The Rev. John Ohmer, rector of The Falls Church Episcopal, said in the diocesan release that “although it breaks my heart to think of where all that money and energy could have gone, today’s news is uplifting for our congregation.”

“My hope and prayer is that all sides can now continue to grow their communities of worship, ministries and outreach in our church homes,” he said.

The Falls Church Anglican congregation on Oct. 9, 2013 asked the country’s highest court to review the Virginia Supreme Court’s decision. A chronology of the court filings, including those from other interested parties, which followed from that request is here.

The Falls Church was one of 11 congregations in the diocese in which a majority of members voted to disaffiliate from the diocese and the Episcopal Church. Over the years, all but The Falls Church Anglican had settled their property conflicts with the diocese and the church after judicial decisions in favor of the diocese and the church.

After a Fairfax County Circuit Court judge ordered The Falls Church Anglican in March 2012 to return the parish property to the diocese, the Anglicans only agreed to allow the Episcopalians to return to the parish building to celebrate Easter (April 8, 2012). However, the Anglican congregation soon thereafter appealed to the state Supreme Court and in the meantime asked the Circuit Court to prevent the Episcopalians from returning again until the high court ruled. The Circuit Court refused and the Falls Church Episcopalians returned to their property on May 15, 2012.

The Virginia Supreme Court on April 18, 2013 affirmed the circuit court ruling returning the Falls Church property to the Episcopalians. The Falls Church Anglican asked the state Supreme Court to reconsider, despite earlier comments by the Rev. John Yates, The Falls Church Anglican’s rector, on April 28 that the Supreme Court’s “overwhelming rejection of our arguments … reduces our legal options drastically.”

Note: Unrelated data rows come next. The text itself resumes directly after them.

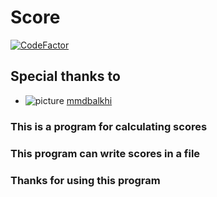 # Score

[![CodeFactor](https://www.codefactor.io/repository/github/mdk1384/score/badge)](https://www.codefactor.io/repository/github/mdk1384/score)

## Special thanks to

- ![picture](https://avatars.githubusercontent.com/komeilparseh?size=25)
[mmdbalkhi](https://github.com/KomeilParseh)

### This is a program for calculating scores

### This program can write scores in a file

### Thanks for using this program
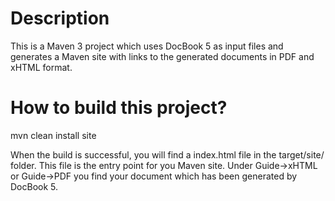 # Description

This is a Maven 3 project which uses DocBook 5 as input files and generates a Maven site with links to the generated 
documents in PDF and xHTML format.

# How to build this project?

mvn clean install site

When the build is successful, you will find a index.html file in the target/site/ folder. This file is the entry point for you Maven site. Under Guide->xHTML or Guide->PDF you find your document which has been generated by DocBook 5. 
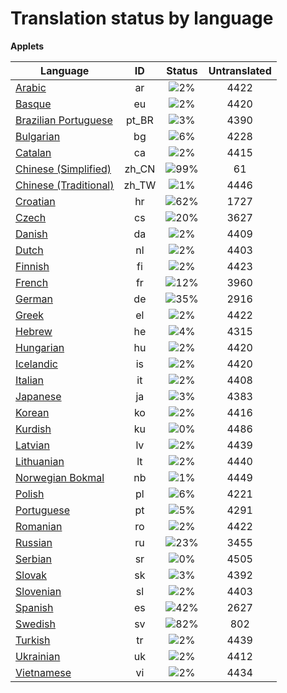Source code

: # Translation status by language
**Applets**

Language | ID | Status | Untranslated
---------|:--:|:------:|:-----------:
[Arabic](language-status/ar.md) | ar |  ![2%](http://progressed.io/bar/2) | 4422
[Basque](language-status/eu.md) | eu |  ![2%](http://progressed.io/bar/2) | 4420
[Brazilian Portuguese](language-status/pt_BR.md) | pt_BR |  ![3%](http://progressed.io/bar/3) | 4390
[Bulgarian](language-status/bg.md) | bg |  ![6%](http://progressed.io/bar/6) | 4228
[Catalan](language-status/ca.md) | ca |  ![2%](http://progressed.io/bar/2) | 4415
[Chinese (Simplified)](language-status/zh_CN.md) | zh_CN |  ![99%](http://progressed.io/bar/99) | 61
[Chinese (Traditional)](language-status/zh_TW.md) | zh_TW |  ![1%](http://progressed.io/bar/1) | 4446
[Croatian](language-status/hr.md) | hr |  ![62%](http://progressed.io/bar/62) | 1727
[Czech](language-status/cs.md) | cs |  ![20%](http://progressed.io/bar/20) | 3627
[Danish](language-status/da.md) | da |  ![2%](http://progressed.io/bar/2) | 4409
[Dutch](language-status/nl.md) | nl |  ![2%](http://progressed.io/bar/2) | 4403
[Finnish](language-status/fi.md) | fi |  ![2%](http://progressed.io/bar/2) | 4423
[French](language-status/fr.md) | fr |  ![12%](http://progressed.io/bar/12) | 3960
[German](language-status/de.md) | de |  ![35%](http://progressed.io/bar/35) | 2916
[Greek](language-status/el.md) | el |  ![2%](http://progressed.io/bar/2) | 4422
[Hebrew](language-status/he.md) | he |  ![4%](http://progressed.io/bar/4) | 4315
[Hungarian](language-status/hu.md) | hu |  ![2%](http://progressed.io/bar/2) | 4420
[Icelandic](language-status/is.md) | is |  ![2%](http://progressed.io/bar/2) | 4420
[Italian](language-status/it.md) | it |  ![2%](http://progressed.io/bar/2) | 4408
[Japanese](language-status/ja.md) | ja |  ![3%](http://progressed.io/bar/3) | 4383
[Korean](language-status/ko.md) | ko |  ![2%](http://progressed.io/bar/2) | 4416
[Kurdish](language-status/ku.md) | ku |  ![0%](http://progressed.io/bar/0) | 4486
[Latvian](language-status/lv.md) | lv |  ![2%](http://progressed.io/bar/2) | 4439
[Lithuanian](language-status/lt.md) | lt |  ![2%](http://progressed.io/bar/2) | 4440
[Norwegian Bokmal](language-status/nb.md) | nb |  ![1%](http://progressed.io/bar/1) | 4449
[Polish](language-status/pl.md) | pl |  ![6%](http://progressed.io/bar/6) | 4221
[Portuguese](language-status/pt.md) | pt |  ![5%](http://progressed.io/bar/5) | 4291
[Romanian](language-status/ro.md) | ro |  ![2%](http://progressed.io/bar/2) | 4422
[Russian](language-status/ru.md) | ru |  ![23%](http://progressed.io/bar/23) | 3455
[Serbian](language-status/sr.md) | sr |  ![0%](http://progressed.io/bar/0) | 4505
[Slovak](language-status/sk.md) | sk |  ![3%](http://progressed.io/bar/3) | 4392
[Slovenian](language-status/sl.md) | sl |  ![2%](http://progressed.io/bar/2) | 4403
[Spanish](language-status/es.md) | es |  ![42%](http://progressed.io/bar/42) | 2627
[Swedish](language-status/sv.md) | sv |  ![82%](http://progressed.io/bar/82) | 802
[Turkish](language-status/tr.md) | tr |  ![2%](http://progressed.io/bar/2) | 4439
[Ukrainian](language-status/uk.md) | uk |  ![2%](http://progressed.io/bar/2) | 4412
[Vietnamese](language-status/vi.md) | vi |  ![2%](http://progressed.io/bar/2) | 4434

Then in June 2013, the state’s high court refused to reconsider its ruling and Falls Church Anglican later decided to ask the U.S. Supreme Court to review the state court’s actions.

The leaders of the Anglican congregation have not yet commented on the high court’s decision, but in a Feb. 24 update to the members Junior Warden Kristen Short acknowledged that the request for review was “against the odds.” The decision to go to the U.S. Supreme Court, she said, was part of what she called the congregation’s ministry of “speaking boldly on behalf of believing individuals and faithful congregations across the country who are under attack.”

“We have tried to discern God’s will at every juncture and believe we are acting out of obedience to Him,” she wrote. “While we may not relish the ‘battle’ we’re in, we did not sense that the Lord was giving us permission to withdraw.”